Instructions for the task => In the entries below, find the line containing "under the CC0 1.0 Universal license.". Copy it and all lines after it, exactly, through the end.

------------------------------------

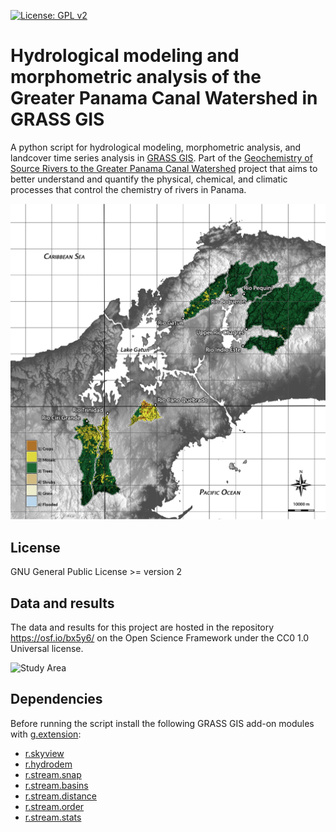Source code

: [![License: GPL v2](https://img.shields.io/badge/License-GPL%20v2-blue.svg)](https://www.gnu.org/licenses/old-licenses/gpl-2.0.en.html)

# Hydrological modeling and morphometric analysis of the Greater Panama Canal Watershed in GRASS GIS
A python script for hydrological modeling, morphometric analysis,
and landcover time series analysis
in [GRASS GIS](grass.osgeo.org).
Part of the
[Geochemistry of Source Rivers to the Greater Panama Canal Watershed](https://www.researchgate.net/project/Geochemistry-of-Source-Rivers-to-the-Greater-Panama-Canal-Watershed)
project that aims to better understand and quantify
the physical, chemical, and climatic processes
that control the chemistry of rivers in Panama.

![Study Area](images/study_area_landcover_labeled.png)

## License
GNU General Public License >= version 2

## Data and results
The data and results for this project are hosted
in the repository https://osf.io/bx5y6/
on the Open Science Framework
under the CC0 1.0 Universal license.

![Study Area](images/landcover.gif)

## Dependencies
Before running the script install the following GRASS GIS add-on modules with
[g.extension](https://grass.osgeo.org/grass74/manuals/g.extension.html):
* [r.skyview](https://grass.osgeo.org/grass74/manuals/addons/r.skyview.html)
* [r.hydrodem](https://grass.osgeo.org/grass74/manuals/addons/r.hydrodem.html)
* [r.stream.snap](https://grass.osgeo.org/grass74/manuals/addons/r.stream.snap.html)
* [r.stream.basins](https://grass.osgeo.org/grass74/manuals/addons/r.stream.basins.html)
* [r.stream.distance](https://grass.osgeo.org/grass74/manuals/addons/r.stream.distance.html)
* [r.stream.order](https://grass.osgeo.org/grass74/manuals/addons/r.stream.order.html)
* [r.stream.stats](https://grass.osgeo.org/grass74/manuals/addons/r.stream.stats.html)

------------------------------------

Reply to the task =>
under the CC0 1.0 Universal license.

![Study Area](images/landcover.gif)

## Dependencies
Before running the script install the following GRASS GIS add-on modules with
[g.extension](https://grass.osgeo.org/grass74/manuals/g.extension.html):
* [r.skyview](https://grass.osgeo.org/grass74/manuals/addons/r.skyview.html)
* [r.hydrodem](https://grass.osgeo.org/grass74/manuals/addons/r.hydrodem.html)
* [r.stream.snap](https://grass.osgeo.org/grass74/manuals/addons/r.stream.snap.html)
* [r.stream.basins](https://grass.osgeo.org/grass74/manuals/addons/r.stream.basins.html)
* [r.stream.distance](https://grass.osgeo.org/grass74/manuals/addons/r.stream.distance.html)
* [r.stream.order](https://grass.osgeo.org/grass74/manuals/addons/r.stream.order.html)
* [r.stream.stats](https://grass.osgeo.org/grass74/manuals/addons/r.stream.stats.html)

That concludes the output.